Write out all entries word for word.

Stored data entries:
------------

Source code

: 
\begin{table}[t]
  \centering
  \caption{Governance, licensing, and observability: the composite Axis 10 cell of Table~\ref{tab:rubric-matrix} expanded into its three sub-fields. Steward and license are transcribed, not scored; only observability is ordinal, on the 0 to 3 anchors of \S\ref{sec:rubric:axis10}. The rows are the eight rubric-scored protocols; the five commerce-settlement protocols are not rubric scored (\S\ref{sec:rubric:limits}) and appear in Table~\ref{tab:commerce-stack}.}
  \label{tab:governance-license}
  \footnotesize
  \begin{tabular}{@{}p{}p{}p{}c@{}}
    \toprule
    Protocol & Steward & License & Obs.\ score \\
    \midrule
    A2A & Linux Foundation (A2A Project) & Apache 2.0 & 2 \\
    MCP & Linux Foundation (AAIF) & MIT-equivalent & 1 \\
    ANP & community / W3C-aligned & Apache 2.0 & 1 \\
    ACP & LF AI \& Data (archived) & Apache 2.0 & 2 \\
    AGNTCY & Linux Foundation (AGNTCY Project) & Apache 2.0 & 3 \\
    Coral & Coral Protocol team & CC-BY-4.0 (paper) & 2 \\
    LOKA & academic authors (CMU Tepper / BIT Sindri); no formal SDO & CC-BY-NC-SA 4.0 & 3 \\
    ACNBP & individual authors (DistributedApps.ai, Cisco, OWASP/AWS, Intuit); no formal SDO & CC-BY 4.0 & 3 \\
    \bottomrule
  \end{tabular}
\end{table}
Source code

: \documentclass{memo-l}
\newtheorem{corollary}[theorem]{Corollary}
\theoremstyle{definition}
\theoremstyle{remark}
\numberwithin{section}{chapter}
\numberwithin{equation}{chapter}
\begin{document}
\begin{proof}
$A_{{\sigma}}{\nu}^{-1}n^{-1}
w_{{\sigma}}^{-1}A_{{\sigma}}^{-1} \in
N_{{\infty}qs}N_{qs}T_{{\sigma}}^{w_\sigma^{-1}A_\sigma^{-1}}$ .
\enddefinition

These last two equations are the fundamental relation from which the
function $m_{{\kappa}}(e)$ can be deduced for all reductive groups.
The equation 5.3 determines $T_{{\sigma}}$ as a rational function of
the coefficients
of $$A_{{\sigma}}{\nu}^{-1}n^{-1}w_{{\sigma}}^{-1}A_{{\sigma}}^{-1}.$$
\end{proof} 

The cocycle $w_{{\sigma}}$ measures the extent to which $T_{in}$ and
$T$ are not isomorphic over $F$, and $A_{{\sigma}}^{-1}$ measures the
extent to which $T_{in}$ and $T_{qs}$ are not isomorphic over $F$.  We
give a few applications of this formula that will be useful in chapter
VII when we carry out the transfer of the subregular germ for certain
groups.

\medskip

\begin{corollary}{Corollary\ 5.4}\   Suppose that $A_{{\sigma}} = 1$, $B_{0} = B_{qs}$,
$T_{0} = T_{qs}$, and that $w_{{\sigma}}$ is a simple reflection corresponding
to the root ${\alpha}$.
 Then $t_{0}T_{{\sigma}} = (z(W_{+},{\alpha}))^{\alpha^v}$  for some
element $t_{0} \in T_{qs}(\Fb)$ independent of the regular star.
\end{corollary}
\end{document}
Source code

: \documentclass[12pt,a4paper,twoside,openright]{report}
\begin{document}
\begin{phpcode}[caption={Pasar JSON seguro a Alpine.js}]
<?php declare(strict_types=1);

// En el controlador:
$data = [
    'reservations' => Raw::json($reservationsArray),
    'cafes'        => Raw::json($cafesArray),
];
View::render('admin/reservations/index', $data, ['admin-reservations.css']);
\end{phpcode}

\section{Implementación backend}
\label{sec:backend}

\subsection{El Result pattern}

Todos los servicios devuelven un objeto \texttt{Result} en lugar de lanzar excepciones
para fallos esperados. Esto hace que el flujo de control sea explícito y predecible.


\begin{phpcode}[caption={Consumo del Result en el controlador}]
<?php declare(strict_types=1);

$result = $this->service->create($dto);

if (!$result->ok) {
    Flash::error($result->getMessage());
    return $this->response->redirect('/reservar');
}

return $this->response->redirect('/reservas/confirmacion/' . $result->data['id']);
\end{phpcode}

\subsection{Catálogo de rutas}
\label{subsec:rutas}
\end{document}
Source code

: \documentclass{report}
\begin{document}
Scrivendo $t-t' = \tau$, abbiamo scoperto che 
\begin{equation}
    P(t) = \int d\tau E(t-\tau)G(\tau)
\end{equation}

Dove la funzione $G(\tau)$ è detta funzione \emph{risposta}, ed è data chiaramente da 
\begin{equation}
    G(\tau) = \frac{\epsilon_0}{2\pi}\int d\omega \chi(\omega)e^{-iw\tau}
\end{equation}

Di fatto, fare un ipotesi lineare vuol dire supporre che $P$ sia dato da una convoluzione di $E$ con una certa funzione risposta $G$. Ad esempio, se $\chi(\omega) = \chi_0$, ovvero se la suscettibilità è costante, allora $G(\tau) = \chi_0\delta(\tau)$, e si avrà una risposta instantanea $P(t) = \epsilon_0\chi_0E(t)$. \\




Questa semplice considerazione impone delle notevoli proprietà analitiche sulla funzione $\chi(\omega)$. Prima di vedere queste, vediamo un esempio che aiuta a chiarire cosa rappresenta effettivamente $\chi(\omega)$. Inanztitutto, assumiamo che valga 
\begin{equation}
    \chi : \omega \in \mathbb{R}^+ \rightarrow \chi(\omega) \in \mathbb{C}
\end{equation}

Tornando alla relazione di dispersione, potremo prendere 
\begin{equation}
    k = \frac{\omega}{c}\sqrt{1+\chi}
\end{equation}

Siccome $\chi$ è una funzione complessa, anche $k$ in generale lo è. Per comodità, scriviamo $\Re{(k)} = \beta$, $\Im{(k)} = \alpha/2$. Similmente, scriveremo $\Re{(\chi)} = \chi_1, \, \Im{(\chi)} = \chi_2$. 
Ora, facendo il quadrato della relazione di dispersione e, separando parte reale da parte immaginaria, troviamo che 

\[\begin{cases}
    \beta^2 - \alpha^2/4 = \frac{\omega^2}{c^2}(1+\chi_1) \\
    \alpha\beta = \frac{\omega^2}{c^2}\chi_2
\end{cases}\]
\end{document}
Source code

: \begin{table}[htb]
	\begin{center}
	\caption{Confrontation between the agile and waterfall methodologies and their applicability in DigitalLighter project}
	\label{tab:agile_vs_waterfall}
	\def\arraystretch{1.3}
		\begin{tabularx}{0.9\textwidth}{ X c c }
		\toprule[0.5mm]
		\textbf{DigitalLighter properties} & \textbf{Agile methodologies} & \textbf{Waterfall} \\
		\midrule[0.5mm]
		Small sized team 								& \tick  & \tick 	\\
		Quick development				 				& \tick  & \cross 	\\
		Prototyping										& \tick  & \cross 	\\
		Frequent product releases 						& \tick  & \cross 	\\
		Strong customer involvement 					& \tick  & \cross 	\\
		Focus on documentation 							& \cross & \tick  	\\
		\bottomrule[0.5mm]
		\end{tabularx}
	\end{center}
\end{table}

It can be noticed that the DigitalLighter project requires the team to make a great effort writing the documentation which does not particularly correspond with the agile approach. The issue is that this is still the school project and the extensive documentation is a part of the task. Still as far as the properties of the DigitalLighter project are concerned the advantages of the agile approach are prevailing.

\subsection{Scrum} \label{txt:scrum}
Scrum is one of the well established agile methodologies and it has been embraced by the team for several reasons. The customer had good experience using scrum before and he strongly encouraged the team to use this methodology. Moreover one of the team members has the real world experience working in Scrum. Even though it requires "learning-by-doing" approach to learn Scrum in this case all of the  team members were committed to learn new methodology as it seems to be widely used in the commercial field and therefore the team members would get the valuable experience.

------------

Answer section —
Source code

: 
\begin{table}[t]
  \centering
  \caption{Governance, licensing, and observability: the composite Axis 10 cell of Table~\ref{tab:rubric-matrix} expanded into its three sub-fields. Steward and license are transcribed, not scored; only observability is ordinal, on the 0 to 3 anchors of \S\ref{sec:rubric:axis10}. The rows are the eight rubric-scored protocols; the five commerce-settlement protocols are not rubric scored (\S\ref{sec:rubric:limits}) and appear in Table~\ref{tab:commerce-stack}.}
  \label{tab:governance-license}
  \footnotesize
  \begin{tabular}{@{}p{}p{}p{}c@{}}
    \toprule
    Protocol & Steward & License & Obs.\ score \\
    \midrule
    A2A & Linux Foundation (A2A Project) & Apache 2.0 & 2 \\
    MCP & Linux Foundation (AAIF) & MIT-equivalent & 1 \\
    ANP & community / W3C-aligned & Apache 2.0 & 1 \\
    ACP & LF AI \& Data (archived) & Apache 2.0 & 2 \\
    AGNTCY & Linux Foundation (AGNTCY Project) & Apache 2.0 & 3 \\
    Coral & Coral Protocol team & CC-BY-4.0 (paper) & 2 \\
    LOKA & academic authors (CMU Tepper / BIT Sindri); no formal SDO & CC-BY-NC-SA 4.0 & 3 \\
    ACNBP & individual authors (DistributedApps.ai, Cisco, OWASP/AWS, Intuit); no formal SDO & CC-BY 4.0 & 3 \\
    \bottomrule
  \end{tabular}
\end{table}
Source code

: \documentclass{memo-l}
\newtheorem{corollary}[theorem]{Corollary}
\theoremstyle{definition}
\theoremstyle{remark}
\numberwithin{section}{chapter}
\numberwithin{equation}{chapter}
\begin{document}
\begin{proof}
$A_{{\sigma}}{\nu}^{-1}n^{-1}
w_{{\sigma}}^{-1}A_{{\sigma}}^{-1} \in
N_{{\infty}qs}N_{qs}T_{{\sigma}}^{w_\sigma^{-1}A_\sigma^{-1}}$ .
\enddefinition

These last two equations are the fundamental relation from which the
function $m_{{\kappa}}(e)$ can be deduced for all reductive groups.
The equation 5.3 determines $T_{{\sigma}}$ as a rational function of
the coefficients
of $$A_{{\sigma}}{\nu}^{-1}n^{-1}w_{{\sigma}}^{-1}A_{{\sigma}}^{-1}.$$
\end{proof} 

The cocycle $w_{{\sigma}}$ measures the extent to which $T_{in}$ and
$T$ are not isomorphic over $F$, and $A_{{\sigma}}^{-1}$ measures the
extent to which $T_{in}$ and $T_{qs}$ are not isomorphic over $F$.  We
give a few applications of this formula that will be useful in chapter
VII when we carry out the transfer of the subregular germ for certain
groups.

\medskip

\begin{corollary}{Corollary\ 5.4}\   Suppose that $A_{{\sigma}} = 1$, $B_{0} = B_{qs}$,
$T_{0} = T_{qs}$, and that $w_{{\sigma}}$ is a simple reflection corresponding
to the root ${\alpha}$.
 Then $t_{0}T_{{\sigma}} = (z(W_{+},{\alpha}))^{\alpha^v}$  for some
element $t_{0} \in T_{qs}(\Fb)$ independent of the regular star.
\end{corollary}
\end{document}
Source code

: \documentclass[12pt,a4paper,twoside,openright]{report}
\begin{document}
\begin{phpcode}[caption={Pasar JSON seguro a Alpine.js}]
<?php declare(strict_types=1);

// En el controlador:
$data = [
    'reservations' => Raw::json($reservationsArray),
    'cafes'        => Raw::json($cafesArray),
];
View::render('admin/reservations/index', $data, ['admin-reservations.css']);
\end{phpcode}

\section{Implementación backend}
\label{sec:backend}

\subsection{El Result pattern}

Todos los servicios devuelven un objeto \texttt{Result} en lugar de lanzar excepciones
para fallos esperados. Esto hace que el flujo de control sea explícito y predecible.


\begin{phpcode}[caption={Consumo del Result en el controlador}]
<?php declare(strict_types=1);

$result = $this->service->create($dto);

if (!$result->ok) {
    Flash::error($result->getMessage());
    return $this->response->redirect('/reservar');
}

return $this->response->redirect('/reservas/confirmacion/' . $result->data['id']);
\end{phpcode}

\subsection{Catálogo de rutas}
\label{subsec:rutas}
\end{document}
Source code

: \documentclass{report}
\begin{document}
Scrivendo $t-t' = \tau$, abbiamo scoperto che 
\begin{equation}
    P(t) = \int d\tau E(t-\tau)G(\tau)
\end{equation}

Dove la funzione $G(\tau)$ è detta funzione \emph{risposta}, ed è data chiaramente da 
\begin{equation}
    G(\tau) = \frac{\epsilon_0}{2\pi}\int d\omega \chi(\omega)e^{-iw\tau}
\end{equation}

Di fatto, fare un ipotesi lineare vuol dire supporre che $P$ sia dato da una convoluzione di $E$ con una certa funzione risposta $G$. Ad esempio, se $\chi(\omega) = \chi_0$, ovvero se la suscettibilità è costante, allora $G(\tau) = \chi_0\delta(\tau)$, e si avrà una risposta instantanea $P(t) = \epsilon_0\chi_0E(t)$. \\




Questa semplice considerazione impone delle notevoli proprietà analitiche sulla funzione $\chi(\omega)$. Prima di vedere queste, vediamo un esempio che aiuta a chiarire cosa rappresenta effettivamente $\chi(\omega)$. Inanztitutto, assumiamo che valga 
\begin{equation}
    \chi : \omega \in \mathbb{R}^+ \rightarrow \chi(\omega) \in \mathbb{C}
\end{equation}

Tornando alla relazione di dispersione, potremo prendere 
\begin{equation}
    k = \frac{\omega}{c}\sqrt{1+\chi}
\end{equation}

Siccome $\chi$ è una funzione complessa, anche $k$ in generale lo è. Per comodità, scriviamo $\Re{(k)} = \beta$, $\Im{(k)} = \alpha/2$. Similmente, scriveremo $\Re{(\chi)} = \chi_1, \, \Im{(\chi)} = \chi_2$. 
Ora, facendo il quadrato della relazione di dispersione e, separando parte reale da parte immaginaria, troviamo che 

\[\begin{cases}
    \beta^2 - \alpha^2/4 = \frac{\omega^2}{c^2}(1+\chi_1) \\
    \alpha\beta = \frac{\omega^2}{c^2}\chi_2
\end{cases}\]
\end{document}
Source code

: \begin{table}[htb]
	\begin{center}
	\caption{Confrontation between the agile and waterfall methodologies and their applicability in DigitalLighter project}
	\label{tab:agile_vs_waterfall}
	\def\arraystretch{1.3}
		\begin{tabularx}{0.9\textwidth}{ X c c }
		\toprule[0.5mm]
		\textbf{DigitalLighter properties} & \textbf{Agile methodologies} & \textbf{Waterfall} \\
		\midrule[0.5mm]
		Small sized team 								& \tick  & \tick 	\\
		Quick development				 				& \tick  & \cross 	\\
		Prototyping										& \tick  & \cross 	\\
		Frequent product releases 						& \tick  & \cross 	\\
		Strong customer involvement 					& \tick  & \cross 	\\
		Focus on documentation 							& \cross & \tick  	\\
		\bottomrule[0.5mm]
		\end{tabularx}
	\end{center}
\end{table}

It can be noticed that the DigitalLighter project requires the team to make a great effort writing the documentation which does not particularly correspond with the agile approach. The issue is that this is still the school project and the extensive documentation is a part of the task. Still as far as the properties of the DigitalLighter project are concerned the advantages of the agile approach are prevailing.

\subsection{Scrum} \label{txt:scrum}
Scrum is one of the well established agile methodologies and it has been embraced by the team for several reasons. The customer had good experience using scrum before and he strongly encouraged the team to use this methodology. Moreover one of the team members has the real world experience working in Scrum. Even though it requires "learning-by-doing" approach to learn Scrum in this case all of the  team members were committed to learn new methodology as it seems to be widely used in the commercial field and therefore the team members would get the valuable experience.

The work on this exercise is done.